▶ [Task prompt] Without including any images, repeat the data exactly.

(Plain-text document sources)
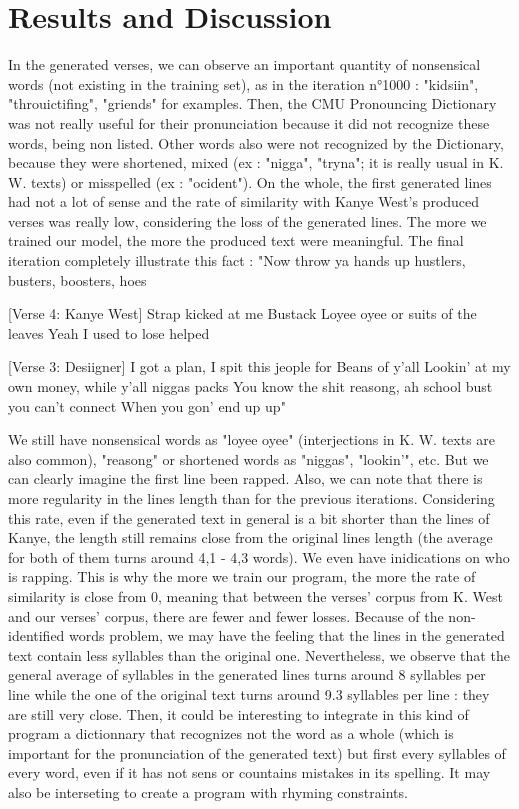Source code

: \documentclass[12pt,a4paper]{article}
\begin{document}
\section{Results and Discussion}

In the generated verses, we can observe an important quantity of nonsensical words (not existing in the training set), as in the iteration n°1000 : "kidsiin", "throuictifing", "griends" for examples. Then, the CMU Pronouncing Dictionary was not really useful for their pronunciation because it did not recognize these words, being non listed. Other words also were not recognized by the Dictionary, because they were shortened, mixed (ex : "nigga", "tryna"; it is really usual in K. W. texts) or misspelled (ex : "ocident"). On the whole, the first generated lines had not a lot of sense and the rate of similarity with Kanye West's produced verses was really low, considering the loss of the generated lines. The more we trained our model, the more the produced text were meaningful. The final iteration completely illustrate this fact : 
"Now throw ya hands up hustlers, busters, boosters, hoes

[Verse 4: Kanye West]
Strap kicked at me Bustack
Loyee oyee or suits of the leaves
Yeah I used to lose helped

[Verse 3: Desiigner]
I got a plan, I spit this jeople for Beans of y'all
Lookin' at my own money, while y'all niggas packs
You know the shit reasong, ah school bust you can't connect
When you gon' end up up"

We still have nonsensical words as "loyee oyee" (interjections in K. W. texts are also common), "reasong" or shortened words as "niggas", "lookin'", etc. But we can clearly imagine the first line been rapped. Also, we can note that there is more regularity in the lines length than for the previous iterations. Considering this rate, even if the generated text in general is a bit shorter than the lines of Kanye, the length still remains close from the original lines length (the average for both of them turns around 4,1 - 4,3 words). We even have inidications on who is rapping. This is why the more we train our program, the more the rate of similarity is close from 0, meaning that between the verses' corpus from K. West and our verses' corpus, there are fewer and fewer losses. Because of the non-identified words problem, we may have the feeling that the lines in the generated text contain less syllables than the original one. Nevertheless, we observe that the general average of syllables in the generated lines turns around 8 syllables per line while the one of the original text turns around 9.3 syllables per line : they are still very close. Then, it could be interesting to integrate in this kind of program a dictionnary that recognizes not the word as a whole (which is important for the pronunciation of the generated text) but first every syllables of every word, even if it has not sens or countains mistakes in its spelling. It may also be interseting to create a program with rhyming constraints.



\end{document}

▶ [Output below]
Source code

: \documentclass[12pt,a4paper]{article}
\begin{document}
\section{Results and Discussion}

In the generated verses, we can observe an important quantity of nonsensical words (not existing in the training set), as in the iteration n°1000 : "kidsiin", "throuictifing", "griends" for examples. Then, the CMU Pronouncing Dictionary was not really useful for their pronunciation because it did not recognize these words, being non listed. Other words also were not recognized by the Dictionary, because they were shortened, mixed (ex : "nigga", "tryna"; it is really usual in K. W. texts) or misspelled (ex : "ocident"). On the whole, the first generated lines had not a lot of sense and the rate of similarity with Kanye West's produced verses was really low, considering the loss of the generated lines. The more we trained our model, the more the produced text were meaningful. The final iteration completely illustrate this fact : 
"Now throw ya hands up hustlers, busters, boosters, hoes

[Verse 4: Kanye West]
Strap kicked at me Bustack
Loyee oyee or suits of the leaves
Yeah I used to lose helped

[Verse 3: Desiigner]
I got a plan, I spit this jeople for Beans of y'all
Lookin' at my own money, while y'all niggas packs
You know the shit reasong, ah school bust you can't connect
When you gon' end up up"

We still have nonsensical words as "loyee oyee" (interjections in K. W. texts are also common), "reasong" or shortened words as "niggas", "lookin'", etc. But we can clearly imagine the first line been rapped. Also, we can note that there is more regularity in the lines length than for the previous iterations. Considering this rate, even if the generated text in general is a bit shorter than the lines of Kanye, the length still remains close from the original lines length (the average for both of them turns around 4,1 - 4,3 words). We even have inidications on who is rapping. This is why the more we train our program, the more the rate of similarity is close from 0, meaning that between the verses' corpus from K. West and our verses' corpus, there are fewer and fewer losses. Because of the non-identified words problem, we may have the feeling that the lines in the generated text contain less syllables than the original one. Nevertheless, we observe that the general average of syllables in the generated lines turns around 8 syllables per line while the one of the original text turns around 9.3 syllables per line : they are still very close. Then, it could be interesting to integrate in this kind of program a dictionnary that recognizes not the word as a whole (which is important for the pronunciation of the generated text) but first every syllables of every word, even if it has not sens or countains mistakes in its spelling. It may also be interseting to create a program with rhyming constraints.



\end{document}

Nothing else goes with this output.